Ambas têm em comum o que ela classifica de violência de gênero facilitada pela tecnologia. Sadalla conta que, após palestras em escolas, é comum que meninas percebam que passaram por situações de aliciamento nas redes sociais, como no caso em que um agressor oferecia dinheiro para adolescentes e afirmava pagar mais por “novinhas” —um dos termos mais buscados em sites pornográficos no Brasil, ressalta.
“Vivemos em um país em que uma menina ou mulher é estuprada a cada seis minutos. Quando colocamos a lente da tecnologia, isso é reforçado. Por isso, investir na resposta é muito importante, mas não basta, é preciso trabalhar nas raízes. Na violência facilitada pela tecnologia, elas são as mesmas dos crimes que do mundo offline: desigualdade de gênero e crença na inferioridade das mulheres e meninas.”
Para que crianças e adolescentes aprendam a ter relacionamentos saudáveis dentro e fora da internet, proteger dados e ter senso crítico sobre o que consomem e disseminam —tendo em vista que, nas redes, eles ficam expostos a conteúdos que incentivam violência contra meninas e mulheres—, Sadalla afirma que é necessário desconstruir a ideia de que os jovens já nasceram capazes de lidar com o mundo online.
“Prevenir é dialogar, apoiar os adolescentes com conhecimento e capacidade crítica para que eles tomem decisões qualificadas e informadas. Se [em palestra com meninos] eu tivesse apenas falado ‘parem de ver pornografia’, eles assistiriam ainda mais.”
A psicóloga Juliana Prates Santana, doutora em estudos da criança pela Universidade do Minho, de Portugal, defende que as escolas devem ser o principal ambiente de promoção da educação sexual.
Isso porque o tema ainda é cercado por preconceitos e desinformação em núcleos que não compreendem que educação sexual não consiste em “ensinar sexo”, mas em abordar sexualidade como parte importante do desenvolvimento humano e dar ferramentas para que crianças e adolescentes se protejam. Além disso, nem sempre há certeza de que as casas são locais com garantia de proteção e segurança.

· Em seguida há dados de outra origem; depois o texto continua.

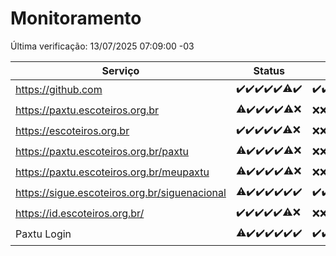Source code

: # Monitoramento

Última verificação: 13/07/2025 07:09:00 -03

|Serviço|Status|Últimas 24h|
|---|---|---|
|https://github.com|<span title="2025-07-06: OK=23">✔️</span><span title="2025-07-07: OK=23">✔️</span><span title="2025-07-08: OK=23">✔️</span><span title="2025-07-09: OK=23">✔️</span><span title="2025-07-10: OK=23">✔️</span><span title="2025-07-11: OK=22, Falhas=1">⚠️</span><span title="2025-07-12: OK=9">✔️</span>|<span title="12/07/2025 07:09:00 -03 : 200">✔️</span><span title="12/07/2025 08:07:00 -03 : 200">✔️</span><span title="12/07/2025 09:16:00 -03 : 200">✔️</span><span title="12/07/2025 10:20:00 -03 : 200">✔️</span><span title="12/07/2025 11:08:00 -03 : 200">✔️</span><span title="12/07/2025 12:08:00 -03 : 200">✔️</span><span title="12/07/2025 13:10:00 -03 : 200">✔️</span><span title="12/07/2025 14:07:00 -03 : 200">✔️</span><span title="12/07/2025 15:12:00 -03 : 200">✔️</span><span title="12/07/2025 16:07:00 -03 : 200">✔️</span><span title="12/07/2025 17:09:00 -03 : 200">✔️</span><span title="12/07/2025 18:08:00 -03 : 200">✔️</span><span title="12/07/2025 19:09:00 -03 : 200">✔️</span><span title="12/07/2025 20:10:00 -03 : 200">✔️</span><span title="12/07/2025 21:56:00 -03 : 200">✔️</span><span title="12/07/2025 23:58:00 -03 : 200">✔️</span><span title="13/07/2025 00:57:00 -03 : 200">✔️</span><span title="13/07/2025 01:34:00 -03 : 200">✔️</span><span title="13/07/2025 02:13:00 -03 : 200">✔️</span><span title="13/07/2025 03:13:00 -03 : 200">✔️</span><span title="13/07/2025 04:11:00 -03 : 200">✔️</span><span title="13/07/2025 05:12:00 -03 : 200">✔️</span><span title="13/07/2025 06:10:00 -03 : 200">✔️</span><span title="13/07/2025 07:09:00 -03 : 200">✔️</span>|
|https://paxtu.escoteiros.org.br|<span title="2025-07-06: OK=22, Falhas=1">⚠️</span><span title="2025-07-07: OK=23">✔️</span><span title="2025-07-08: OK=23">✔️</span><span title="2025-07-09: OK=23">✔️</span><span title="2025-07-10: OK=23">✔️</span><span title="2025-07-11: OK=17, Falhas=6">⚠️</span><span title="2025-07-12: Falhas=9">❌</span>|<span title="12/07/2025 07:09:00 -03 : 403">❌</span><span title="12/07/2025 08:07:00 -03 : 403">❌</span><span title="12/07/2025 09:16:00 -03 : 403">❌</span><span title="12/07/2025 10:20:00 -03 : 403">❌</span><span title="12/07/2025 11:08:00 -03 : 403">❌</span><span title="12/07/2025 12:08:00 -03 : 403">❌</span><span title="12/07/2025 13:10:00 -03 : 403">❌</span><span title="12/07/2025 14:07:00 -03 : 403">❌</span><span title="12/07/2025 15:12:00 -03 : 403">❌</span><span title="12/07/2025 16:07:00 -03 : 403">❌</span><span title="12/07/2025 17:09:00 -03 : 403">❌</span><span title="12/07/2025 18:08:00 -03 : 403">❌</span><span title="12/07/2025 19:09:00 -03 : 403">❌</span><span title="12/07/2025 20:10:00 -03 : 403">❌</span><span title="12/07/2025 21:56:00 -03 : 403">❌</span><span title="12/07/2025 23:58:00 -03 : 403">❌</span><span title="13/07/2025 00:57:00 -03 : 403">❌</span><span title="13/07/2025 01:34:00 -03 : 403">❌</span><span title="13/07/2025 02:13:00 -03 : 403">❌</span><span title="13/07/2025 03:13:00 -03 : 403">❌</span><span title="13/07/2025 04:11:00 -03 : 403">❌</span><span title="13/07/2025 05:12:00 -03 : 403">❌</span><span title="13/07/2025 06:10:00 -03 : 403">❌</span><span title="13/07/2025 07:09:00 -03 : 403">❌</span>|
|https://escoteiros.org.br|<span title="2025-07-06: OK=23">✔️</span><span title="2025-07-07: OK=23">✔️</span><span title="2025-07-08: OK=23">✔️</span><span title="2025-07-09: OK=23">✔️</span><span title="2025-07-10: OK=23">✔️</span><span title="2025-07-11: OK=16, Falhas=7">⚠️</span><span title="2025-07-12: Falhas=9">❌</span>|<span title="12/07/2025 07:09:00 -03 : 403">❌</span><span title="12/07/2025 08:07:00 -03 : 403">❌</span><span title="12/07/2025 09:16:00 -03 : 403">❌</span><span title="12/07/2025 10:20:00 -03 : 403">❌</span><span title="12/07/2025 11:08:00 -03 : 403">❌</span><span title="12/07/2025 12:08:00 -03 : 403">❌</span><span title="12/07/2025 13:10:00 -03 : 403">❌</span><span title="12/07/2025 14:07:00 -03 : 403">❌</span><span title="12/07/2025 15:12:00 -03 : 403">❌</span><span title="12/07/2025 16:07:00 -03 : 403">❌</span><span title="12/07/2025 17:09:00 -03 : 403">❌</span><span title="12/07/2025 18:08:00 -03 : 403">❌</span><span title="12/07/2025 19:09:00 -03 : 403">❌</span><span title="12/07/2025 20:10:00 -03 : 403">❌</span><span title="12/07/2025 21:56:00 -03 : 403">❌</span><span title="12/07/2025 23:58:00 -03 : 403">❌</span><span title="13/07/2025 00:58:00 -03 : 403">❌</span><span title="13/07/2025 01:34:00 -03 : 403">❌</span><span title="13/07/2025 02:13:00 -03 : 403">❌</span><span title="13/07/2025 03:13:00 -03 : 403">❌</span><span title="13/07/2025 04:11:00 -03 : 403">❌</span><span title="13/07/2025 05:12:00 -03 : 403">❌</span><span title="13/07/2025 06:10:00 -03 : 403">❌</span><span title="13/07/2025 07:09:00 -03 : 403">❌</span>|
|https://paxtu.escoteiros.org.br/paxtu|<span title="2025-07-06: OK=22, Falhas=1">⚠️</span><span title="2025-07-07: OK=23">✔️</span><span title="2025-07-08: OK=23">✔️</span><span title="2025-07-09: OK=23">✔️</span><span title="2025-07-10: OK=23">✔️</span><span title="2025-07-11: OK=17, Falhas=6">⚠️</span><span title="2025-07-12: Falhas=9">❌</span>|<span title="12/07/2025 07:09:00 -03 : 403">❌</span><span title="12/07/2025 08:07:00 -03 : 403">❌</span><span title="12/07/2025 09:16:00 -03 : 403">❌</span><span title="12/07/2025 10:20:00 -03 : 403">❌</span><span title="12/07/2025 11:08:00 -03 : 403">❌</span><span title="12/07/2025 12:08:00 -03 : 403">❌</span><span title="12/07/2025 13:10:00 -03 : 403">❌</span><span title="12/07/2025 14:07:00 -03 : 403">❌</span><span title="12/07/2025 15:12:00 -03 : 403">❌</span><span title="12/07/2025 16:07:00 -03 : 403">❌</span><span title="12/07/2025 17:09:00 -03 : 403">❌</span><span title="12/07/2025 18:08:00 -03 : 403">❌</span><span title="12/07/2025 19:09:00 -03 : 403">❌</span><span title="12/07/2025 20:10:00 -03 : 403">❌</span><span title="12/07/2025 21:56:00 -03 : 403">❌</span><span title="12/07/2025 23:58:00 -03 : 403">❌</span><span title="13/07/2025 00:58:00 -03 : 403">❌</span><span title="13/07/2025 01:34:00 -03 : 403">❌</span><span title="13/07/2025 02:13:00 -03 : 403">❌</span><span title="13/07/2025 03:14:00 -03 : 403">❌</span><span title="13/07/2025 04:11:00 -03 : 403">❌</span><span title="13/07/2025 05:12:00 -03 : 403">❌</span><span title="13/07/2025 06:10:00 -03 : 403">❌</span><span title="13/07/2025 07:09:00 -03 : 403">❌</span>|
|https://paxtu.escoteiros.org.br/meupaxtu|<span title="2025-07-06: OK=22, Falhas=1">⚠️</span><span title="2025-07-07: OK=23">✔️</span><span title="2025-07-08: OK=23">✔️</span><span title="2025-07-09: OK=23">✔️</span><span title="2025-07-10: OK=23">✔️</span><span title="2025-07-11: OK=17, Falhas=6">⚠️</span><span title="2025-07-12: Falhas=9">❌</span>|<span title="12/07/2025 07:09:00 -03 : 403">❌</span><span title="12/07/2025 08:07:00 -03 : 403">❌</span><span title="12/07/2025 09:16:00 -03 : 403">❌</span><span title="12/07/2025 10:20:00 -03 : 403">❌</span><span title="12/07/2025 11:08:00 -03 : 403">❌</span><span title="12/07/2025 12:08:00 -03 : 403">❌</span><span title="12/07/2025 13:10:00 -03 : 403">❌</span><span title="12/07/2025 14:07:00 -03 : 403">❌</span><span title="12/07/2025 15:12:00 -03 : 403">❌</span><span title="12/07/2025 16:07:00 -03 : 403">❌</span><span title="12/07/2025 17:09:00 -03 : 403">❌</span><span title="12/07/2025 18:08:00 -03 : 403">❌</span><span title="12/07/2025 19:09:00 -03 : 403">❌</span><span title="12/07/2025 20:10:00 -03 : 403">❌</span><span title="12/07/2025 21:56:00 -03 : 403">❌</span><span title="12/07/2025 23:58:00 -03 : 403">❌</span><span title="13/07/2025 00:58:00 -03 : 403">❌</span><span title="13/07/2025 01:34:00 -03 : 403">❌</span><span title="13/07/2025 02:13:00 -03 : 403">❌</span><span title="13/07/2025 03:14:00 -03 : 403">❌</span><span title="13/07/2025 04:11:00 -03 : 403">❌</span><span title="13/07/2025 05:12:00 -03 : 403">❌</span><span title="13/07/2025 06:10:00 -03 : 403">❌</span><span title="13/07/2025 07:09:00 -03 : 403">❌</span>|
|https://sigue.escoteiros.org.br/siguenacional|<span title="2025-07-06: OK=22, Falhas=1">⚠️</span><span title="2025-07-07: OK=23">✔️</span><span title="2025-07-08: OK=23">✔️</span><span title="2025-07-09: OK=23">✔️</span><span title="2025-07-10: OK=23">✔️</span><span title="2025-07-11: OK=23">✔️</span><span title="2025-07-12: OK=9">✔️</span>|<span title="12/07/2025 07:09:00 -03 : 200">✔️</span><span title="12/07/2025 08:07:00 -03 : 200">✔️</span><span title="12/07/2025 09:16:00 -03 : 200">✔️</span><span title="12/07/2025 10:20:00 -03 : 200">✔️</span><span title="12/07/2025 11:08:00 -03 : 200">✔️</span><span title="12/07/2025 12:08:00 -03 : 200">✔️</span><span title="12/07/2025 13:10:00 -03 : 200">✔️</span><span title="12/07/2025 14:07:00 -03 : 200">✔️</span><span title="12/07/2025 15:12:00 -03 : 200">✔️</span><span title="12/07/2025 16:07:00 -03 : 200">✔️</span><span title="12/07/2025 17:09:00 -03 : 200">✔️</span><span title="12/07/2025 18:08:00 -03 : 200">✔️</span><span title="12/07/2025 19:09:00 -03 : 200">✔️</span><span title="12/07/2025 20:10:00 -03 : 200">✔️</span><span title="12/07/2025 21:56:00 -03 : 200">✔️</span><span title="12/07/2025 23:58:00 -03 : 200">✔️</span><span title="13/07/2025 00:58:00 -03 : 200">✔️</span><span title="13/07/2025 01:34:00 -03 : 200">✔️</span><span title="13/07/2025 02:13:00 -03 : 200">✔️</span><span title="13/07/2025 03:14:00 -03 : 200">✔️</span><span title="13/07/2025 04:11:00 -03 : 200">✔️</span><span title="13/07/2025 05:12:00 -03 : 200">✔️</span><span title="13/07/2025 06:10:00 -03 : 200">✔️</span><span title="13/07/2025 07:09:00 -03 : 200">✔️</span>|
|https://id.escoteiros.org.br/|<span title="2025-07-06: OK=23">✔️</span><span title="2025-07-07: OK=23">✔️</span><span title="2025-07-08: OK=23">✔️</span><span title="2025-07-09: OK=23">✔️</span><span title="2025-07-10: OK=23">✔️</span><span title="2025-07-11: OK=16, Falhas=7">⚠️</span><span title="2025-07-12: Falhas=9">❌</span>|<span title="12/07/2025 07:09:00 -03 : 403">❌</span><span title="12/07/2025 08:07:00 -03 : 403">❌</span><span title="12/07/2025 09:16:00 -03 : 403">❌</span><span title="12/07/2025 10:20:00 -03 : 403">❌</span><span title="12/07/2025 11:08:00 -03 : 403">❌</span><span title="12/07/2025 12:08:00 -03 : 403">❌</span><span title="12/07/2025 13:10:00 -03 : 403">❌</span><span title="12/07/2025 14:07:00 -03 : 403">❌</span><span title="12/07/2025 15:12:00 -03 : 403">❌</span><span title="12/07/2025 16:07:00 -03 : 403">❌</span><span title="12/07/2025 17:09:00 -03 : 403">❌</span><span title="12/07/2025 18:08:00 -03 : 403">❌</span><span title="12/07/2025 19:09:00 -03 : 403">❌</span><span title="12/07/2025 20:10:00 -03 : 403">❌</span><span title="12/07/2025 21:56:00 -03 : 403">❌</span><span title="12/07/2025 23:58:00 -03 : 403">❌</span><span title="13/07/2025 00:58:00 -03 : 403">❌</span><span title="13/07/2025 01:34:00 -03 : 403">❌</span><span title="13/07/2025 02:13:00 -03 : 403">❌</span><span title="13/07/2025 03:14:00 -03 : 403">❌</span><span title="13/07/2025 04:11:00 -03 : 403">❌</span><span title="13/07/2025 05:12:00 -03 : 403">❌</span><span title="13/07/2025 06:10:00 -03 : 403">❌</span><span title="13/07/2025 07:09:00 -03 : 403">❌</span>|
|Paxtu Login|<span title="2025-07-06: OK=22, Falhas=1">⚠️</span><span title="2025-07-07: OK=23">✔️</span><span title="2025-07-08: OK=23">✔️</span><span title="2025-07-09: OK=23">✔️</span><span title="2025-07-10: OK=23">✔️</span><span title="2025-07-11: OK=23">✔️</span><span title="2025-07-12: OK=9">✔️</span>|<span title="12/07/2025 07:09:00 -03 : 200">✔️</span><span title="12/07/2025 08:07:00 -03 : 200">✔️</span><span title="12/07/2025 09:16:00 -03 : 200">✔️</span><span title="12/07/2025 10:20:00 -03 : 200">✔️</span><span title="12/07/2025 11:08:00 -03 : 200">✔️</span><span title="12/07/2025 12:08:00 -03 : 200">✔️</span><span title="12/07/2025 13:10:00 -03 : 200">✔️</span><span title="12/07/2025 14:07:00 -03 : 200">✔️</span><span title="12/07/2025 15:12:00 -03 : 200">✔️</span><span title="12/07/2025 16:07:00 -03 : 200">✔️</span><span title="12/07/2025 17:09:00 -03 : 200">✔️</span><span title="12/07/2025 18:08:00 -03 : 200">✔️</span><span title="12/07/2025 19:09:00 -03 : 200">✔️</span><span title="12/07/2025 20:10:00 -03 : 200">✔️</span><span title="12/07/2025 21:56:00 -03 : 200">✔️</span><span title="12/07/2025 23:58:00 -03 : 200">✔️</span><span title="13/07/2025 00:58:00 -03 : 200">✔️</span><span title="13/07/2025 01:34:00 -03 : 200">✔️</span><span title="13/07/2025 02:13:00 -03 : 200">✔️</span><span title="13/07/2025 03:14:00 -03 : 200">✔️</span><span title="13/07/2025 04:11:00 -03 : 200">✔️</span><span title="13/07/2025 05:12:00 -03 : 200">✔️</span><span title="13/07/2025 06:10:00 -03 : 200">✔️</span><span title="13/07/2025 07:09:00 -03 : 200">✔️</span>|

De acordo com a edição de 2024 do Anuário Brasileiro de Segurança Pública, 61,7% das ocorrências de estupro e estupro de vulnerável —quando as vítimas têm menos de 14 anos ou não têm condições de consentir o ato— registradas em 2023 ocorreram em residências. Em 49,8% dos casos no mesmo período, os agressores eram familiares das vítimas.
Outro ponto importante, diz Santana, que também é professora do Instituto de Psicologia da UFBA (Universidade Federal da Bahia), é a criação de ambientes em que jovens não tenham medo e vergonha —normalmente despertados por diálogos moralistas e prescritivos com adultos— para compartilhar dúvidas, curiosidades, angústias e transformações do corpo.
“Precisamos defender e desmistificar a educação sexual, porque é uma medida eficaz de proteção de crianças e adolescentes, não uma disputa ideológica e partidária. A educação sexual na escola permite que a realidade seja mais equânime, justa, igualitária e protetiva para as crianças.”
Paulo Rená Santarém, pesquisador do Iris (Instituto de Referência em Internet e Sociedade), destaca a responsabilidade dos grupos que controlam as plataformas digitais na repressão dos crimes sexuais. “As empresas estão muito aquém do que poderiam fazer. Há iniciativas de verificação de idade, mas são medidas atrasadas e insuficientes.”
Na apresentação, Santarém listou cinco impactos negativos do uso das redes para crianças e adolescentes sem que haja regulamentação que defina os deveres das empresas: prejuízos à educação, exposição à desinformação, vulnerabilidade diante de agressores, danos à saúde mental e degradação de relações familiares.
“Muitas famílias não estão preparadas para lidar com essas situações. Quais têm tempo e conseguem acompanhar os hábitos online de crianças e adolescentes?”, questiona.